## Task directions
Below are entries; copy exactly the lines from the one with "1. 在「解除鎖定帳戶後（分鐘）」方塊中，輸入使用者帳戶被鎖定的分鐘數。 在指定的分鐘數後，使用者可嘗試再次登入。" through the one with "1. 按一下&#x200B;**[!UICONTROL 「儲存」]**。", both included, and leave out the rest.

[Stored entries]
————

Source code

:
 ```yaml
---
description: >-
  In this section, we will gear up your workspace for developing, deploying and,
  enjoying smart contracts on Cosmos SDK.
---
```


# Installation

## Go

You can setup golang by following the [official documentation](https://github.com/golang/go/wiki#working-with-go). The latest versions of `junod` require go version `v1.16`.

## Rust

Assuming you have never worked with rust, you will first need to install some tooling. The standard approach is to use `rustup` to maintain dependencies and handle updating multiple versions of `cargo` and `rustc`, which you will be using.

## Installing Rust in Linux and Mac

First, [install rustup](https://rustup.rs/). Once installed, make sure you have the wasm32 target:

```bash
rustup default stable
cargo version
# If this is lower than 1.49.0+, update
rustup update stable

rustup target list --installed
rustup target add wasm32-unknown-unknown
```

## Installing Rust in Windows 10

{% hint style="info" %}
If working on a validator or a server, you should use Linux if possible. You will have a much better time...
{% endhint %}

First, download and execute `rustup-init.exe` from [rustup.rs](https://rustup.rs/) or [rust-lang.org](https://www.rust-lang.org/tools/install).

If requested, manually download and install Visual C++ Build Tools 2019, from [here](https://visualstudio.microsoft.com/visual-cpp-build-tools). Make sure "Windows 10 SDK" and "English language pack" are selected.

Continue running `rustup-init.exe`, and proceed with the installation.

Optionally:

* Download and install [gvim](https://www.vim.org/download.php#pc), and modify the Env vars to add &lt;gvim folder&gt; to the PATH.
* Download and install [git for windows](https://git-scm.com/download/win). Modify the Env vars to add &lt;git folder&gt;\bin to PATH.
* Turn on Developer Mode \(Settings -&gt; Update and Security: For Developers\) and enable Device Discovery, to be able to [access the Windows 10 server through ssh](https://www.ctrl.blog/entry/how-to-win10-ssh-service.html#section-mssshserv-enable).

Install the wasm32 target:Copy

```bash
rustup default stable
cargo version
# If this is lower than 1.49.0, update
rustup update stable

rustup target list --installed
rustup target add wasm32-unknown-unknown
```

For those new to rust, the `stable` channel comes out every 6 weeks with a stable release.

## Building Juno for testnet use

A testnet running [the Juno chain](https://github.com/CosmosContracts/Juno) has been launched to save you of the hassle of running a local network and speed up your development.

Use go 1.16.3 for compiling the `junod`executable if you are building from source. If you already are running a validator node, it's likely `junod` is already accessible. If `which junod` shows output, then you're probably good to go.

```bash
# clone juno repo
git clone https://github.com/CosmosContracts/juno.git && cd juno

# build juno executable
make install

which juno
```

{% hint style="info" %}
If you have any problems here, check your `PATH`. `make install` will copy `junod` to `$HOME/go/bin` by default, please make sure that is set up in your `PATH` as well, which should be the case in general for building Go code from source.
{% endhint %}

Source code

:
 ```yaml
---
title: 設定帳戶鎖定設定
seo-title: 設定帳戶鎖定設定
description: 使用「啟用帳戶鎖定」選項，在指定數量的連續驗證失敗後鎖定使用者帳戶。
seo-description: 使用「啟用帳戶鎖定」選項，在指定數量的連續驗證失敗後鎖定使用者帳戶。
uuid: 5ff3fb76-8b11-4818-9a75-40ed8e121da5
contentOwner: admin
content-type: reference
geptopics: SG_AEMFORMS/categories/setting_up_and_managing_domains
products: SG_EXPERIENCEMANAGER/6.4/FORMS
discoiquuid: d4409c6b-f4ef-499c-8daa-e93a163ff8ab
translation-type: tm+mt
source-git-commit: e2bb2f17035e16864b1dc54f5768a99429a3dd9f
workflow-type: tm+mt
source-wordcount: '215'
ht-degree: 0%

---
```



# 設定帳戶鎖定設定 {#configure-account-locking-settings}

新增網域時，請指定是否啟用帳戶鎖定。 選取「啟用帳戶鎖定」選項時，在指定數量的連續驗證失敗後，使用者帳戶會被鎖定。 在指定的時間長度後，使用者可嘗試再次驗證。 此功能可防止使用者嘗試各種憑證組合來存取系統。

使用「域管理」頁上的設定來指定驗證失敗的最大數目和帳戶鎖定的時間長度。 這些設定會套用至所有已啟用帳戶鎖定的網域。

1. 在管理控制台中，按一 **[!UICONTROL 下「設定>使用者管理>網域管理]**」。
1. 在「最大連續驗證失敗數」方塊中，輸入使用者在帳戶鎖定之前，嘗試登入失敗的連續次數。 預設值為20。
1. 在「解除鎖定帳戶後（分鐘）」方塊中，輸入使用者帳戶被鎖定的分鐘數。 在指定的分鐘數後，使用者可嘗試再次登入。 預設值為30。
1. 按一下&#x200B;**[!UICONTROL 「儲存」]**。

————

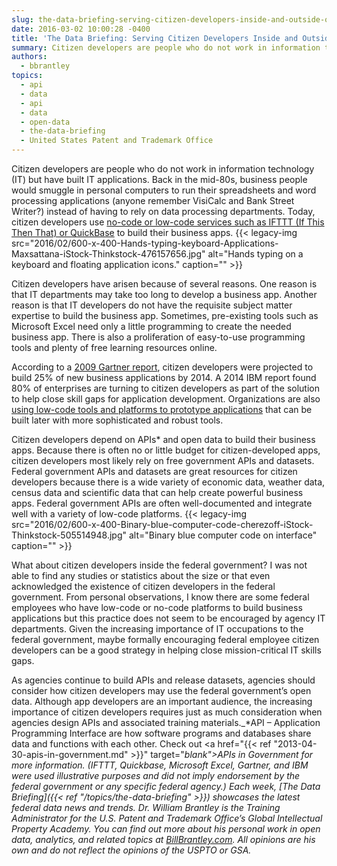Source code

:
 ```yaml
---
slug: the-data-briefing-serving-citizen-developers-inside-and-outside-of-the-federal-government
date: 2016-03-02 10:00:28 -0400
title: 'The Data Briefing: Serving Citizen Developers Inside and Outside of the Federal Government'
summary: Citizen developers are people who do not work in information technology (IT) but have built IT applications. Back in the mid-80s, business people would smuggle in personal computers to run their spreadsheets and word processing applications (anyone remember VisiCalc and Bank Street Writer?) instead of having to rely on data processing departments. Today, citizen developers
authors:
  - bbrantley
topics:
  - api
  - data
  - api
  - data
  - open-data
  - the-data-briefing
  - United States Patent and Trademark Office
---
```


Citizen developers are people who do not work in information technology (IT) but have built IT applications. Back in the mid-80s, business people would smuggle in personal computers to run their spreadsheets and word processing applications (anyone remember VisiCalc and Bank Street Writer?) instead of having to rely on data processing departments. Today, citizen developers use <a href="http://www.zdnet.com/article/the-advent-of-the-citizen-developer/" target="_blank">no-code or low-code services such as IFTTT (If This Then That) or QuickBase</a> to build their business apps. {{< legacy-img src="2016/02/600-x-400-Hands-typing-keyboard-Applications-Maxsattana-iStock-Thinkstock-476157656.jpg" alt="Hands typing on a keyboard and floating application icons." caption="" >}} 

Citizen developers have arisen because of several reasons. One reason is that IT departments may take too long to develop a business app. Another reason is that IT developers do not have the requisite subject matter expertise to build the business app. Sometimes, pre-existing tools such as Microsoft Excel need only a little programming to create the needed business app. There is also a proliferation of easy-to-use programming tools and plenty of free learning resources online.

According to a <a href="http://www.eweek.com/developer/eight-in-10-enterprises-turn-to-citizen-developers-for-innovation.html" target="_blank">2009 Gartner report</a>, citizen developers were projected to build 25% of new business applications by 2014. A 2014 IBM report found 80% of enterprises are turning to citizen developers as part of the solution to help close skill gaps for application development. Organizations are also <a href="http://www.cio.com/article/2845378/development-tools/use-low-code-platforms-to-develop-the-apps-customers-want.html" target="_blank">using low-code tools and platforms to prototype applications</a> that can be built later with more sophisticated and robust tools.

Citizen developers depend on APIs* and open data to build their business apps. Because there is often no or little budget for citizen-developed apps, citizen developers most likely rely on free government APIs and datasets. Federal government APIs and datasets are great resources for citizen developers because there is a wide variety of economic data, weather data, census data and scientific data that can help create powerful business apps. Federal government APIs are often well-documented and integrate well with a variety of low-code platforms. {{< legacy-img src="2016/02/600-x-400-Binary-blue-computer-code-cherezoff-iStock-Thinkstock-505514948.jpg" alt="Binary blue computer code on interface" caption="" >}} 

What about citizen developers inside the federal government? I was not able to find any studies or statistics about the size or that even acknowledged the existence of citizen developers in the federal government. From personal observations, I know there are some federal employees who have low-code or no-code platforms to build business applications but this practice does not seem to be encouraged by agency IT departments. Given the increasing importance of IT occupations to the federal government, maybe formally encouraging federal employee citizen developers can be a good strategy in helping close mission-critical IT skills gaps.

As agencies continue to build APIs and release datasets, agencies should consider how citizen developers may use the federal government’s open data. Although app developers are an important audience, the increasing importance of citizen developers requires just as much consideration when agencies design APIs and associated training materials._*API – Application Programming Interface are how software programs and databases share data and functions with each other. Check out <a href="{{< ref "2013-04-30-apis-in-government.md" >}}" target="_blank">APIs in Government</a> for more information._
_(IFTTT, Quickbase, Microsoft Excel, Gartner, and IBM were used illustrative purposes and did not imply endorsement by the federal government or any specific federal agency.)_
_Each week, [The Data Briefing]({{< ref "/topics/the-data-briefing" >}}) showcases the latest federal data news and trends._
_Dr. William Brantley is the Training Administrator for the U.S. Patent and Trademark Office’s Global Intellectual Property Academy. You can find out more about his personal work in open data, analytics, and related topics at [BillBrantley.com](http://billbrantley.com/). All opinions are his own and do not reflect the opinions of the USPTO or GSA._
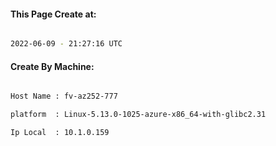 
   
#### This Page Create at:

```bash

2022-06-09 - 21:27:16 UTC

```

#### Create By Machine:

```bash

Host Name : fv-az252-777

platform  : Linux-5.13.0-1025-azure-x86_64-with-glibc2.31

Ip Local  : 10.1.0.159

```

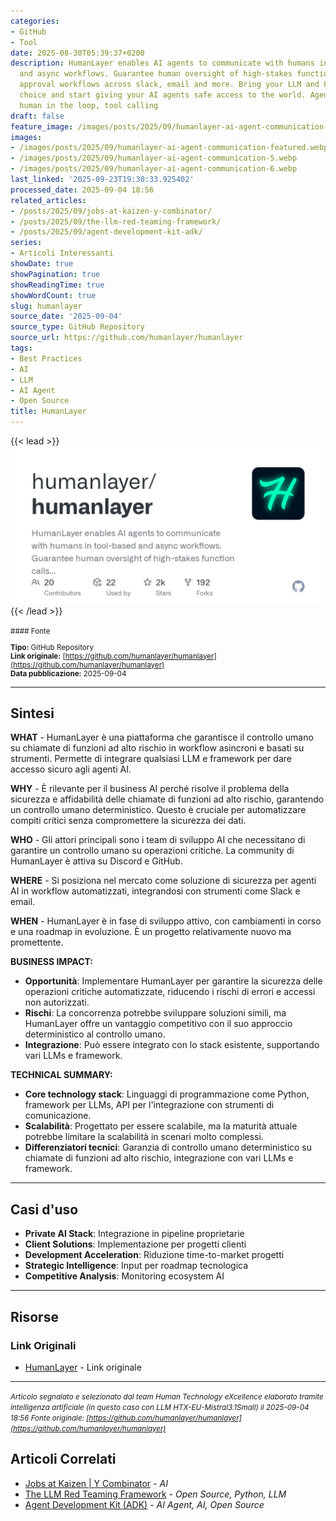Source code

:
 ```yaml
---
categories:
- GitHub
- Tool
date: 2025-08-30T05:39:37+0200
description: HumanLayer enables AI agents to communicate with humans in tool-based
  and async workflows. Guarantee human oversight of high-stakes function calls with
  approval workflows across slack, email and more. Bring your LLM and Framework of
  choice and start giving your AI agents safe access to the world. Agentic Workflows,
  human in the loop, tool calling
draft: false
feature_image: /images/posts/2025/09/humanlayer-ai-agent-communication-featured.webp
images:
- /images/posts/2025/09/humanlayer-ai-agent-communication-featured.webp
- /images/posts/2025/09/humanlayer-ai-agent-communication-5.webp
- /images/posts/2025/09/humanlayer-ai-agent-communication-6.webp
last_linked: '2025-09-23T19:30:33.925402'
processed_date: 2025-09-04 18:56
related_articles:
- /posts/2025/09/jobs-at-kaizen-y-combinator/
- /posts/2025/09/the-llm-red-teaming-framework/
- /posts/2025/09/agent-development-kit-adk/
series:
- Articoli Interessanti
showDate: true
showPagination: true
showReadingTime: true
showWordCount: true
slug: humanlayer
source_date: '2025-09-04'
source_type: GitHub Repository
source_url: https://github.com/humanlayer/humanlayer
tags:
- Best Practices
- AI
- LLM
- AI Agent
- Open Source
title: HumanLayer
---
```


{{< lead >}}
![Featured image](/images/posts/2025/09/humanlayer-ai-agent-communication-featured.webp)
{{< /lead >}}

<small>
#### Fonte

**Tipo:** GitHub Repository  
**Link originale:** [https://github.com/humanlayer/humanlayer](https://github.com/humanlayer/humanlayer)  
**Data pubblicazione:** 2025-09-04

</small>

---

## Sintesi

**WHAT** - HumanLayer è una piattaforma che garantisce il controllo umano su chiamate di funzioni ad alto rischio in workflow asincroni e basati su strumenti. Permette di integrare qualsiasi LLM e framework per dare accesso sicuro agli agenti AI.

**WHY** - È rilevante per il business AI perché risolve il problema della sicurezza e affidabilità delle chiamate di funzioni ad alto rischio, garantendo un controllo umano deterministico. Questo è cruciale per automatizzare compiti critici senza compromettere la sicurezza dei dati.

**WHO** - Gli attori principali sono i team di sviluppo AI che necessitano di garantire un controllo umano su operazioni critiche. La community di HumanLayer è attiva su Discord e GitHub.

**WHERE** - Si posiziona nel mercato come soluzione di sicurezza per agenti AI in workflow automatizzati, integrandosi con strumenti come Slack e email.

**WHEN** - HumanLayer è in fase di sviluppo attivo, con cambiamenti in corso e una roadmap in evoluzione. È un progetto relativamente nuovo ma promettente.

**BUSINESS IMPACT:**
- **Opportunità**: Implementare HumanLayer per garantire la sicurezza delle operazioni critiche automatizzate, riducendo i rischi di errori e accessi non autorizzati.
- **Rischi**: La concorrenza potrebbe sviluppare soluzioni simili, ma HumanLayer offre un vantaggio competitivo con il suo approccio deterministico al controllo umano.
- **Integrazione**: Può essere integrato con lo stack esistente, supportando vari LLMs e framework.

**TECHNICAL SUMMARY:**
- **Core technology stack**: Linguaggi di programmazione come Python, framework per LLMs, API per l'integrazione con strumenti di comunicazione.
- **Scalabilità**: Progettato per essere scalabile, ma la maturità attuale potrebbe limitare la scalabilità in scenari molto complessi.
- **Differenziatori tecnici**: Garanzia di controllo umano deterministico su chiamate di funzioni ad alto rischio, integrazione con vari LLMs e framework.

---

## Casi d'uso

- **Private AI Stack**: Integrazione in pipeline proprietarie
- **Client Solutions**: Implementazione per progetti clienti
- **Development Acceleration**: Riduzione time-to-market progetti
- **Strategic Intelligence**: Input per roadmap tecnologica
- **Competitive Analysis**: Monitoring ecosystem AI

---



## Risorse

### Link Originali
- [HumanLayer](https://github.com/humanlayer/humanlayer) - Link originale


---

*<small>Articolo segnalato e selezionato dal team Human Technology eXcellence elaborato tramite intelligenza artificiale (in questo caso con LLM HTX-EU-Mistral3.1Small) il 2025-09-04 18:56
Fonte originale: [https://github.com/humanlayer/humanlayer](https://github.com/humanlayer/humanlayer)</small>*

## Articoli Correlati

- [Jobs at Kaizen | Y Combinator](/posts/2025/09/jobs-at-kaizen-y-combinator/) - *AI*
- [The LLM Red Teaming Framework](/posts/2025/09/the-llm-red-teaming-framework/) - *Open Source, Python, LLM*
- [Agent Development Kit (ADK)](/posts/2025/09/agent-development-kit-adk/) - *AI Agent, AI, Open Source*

————

## Expected output
1. 在「解除鎖定帳戶後（分鐘）」方塊中，輸入使用者帳戶被鎖定的分鐘數。 在指定的分鐘數後，使用者可嘗試再次登入。 預設值為30。
1. 按一下&#x200B;**[!UICONTROL 「儲存」]**。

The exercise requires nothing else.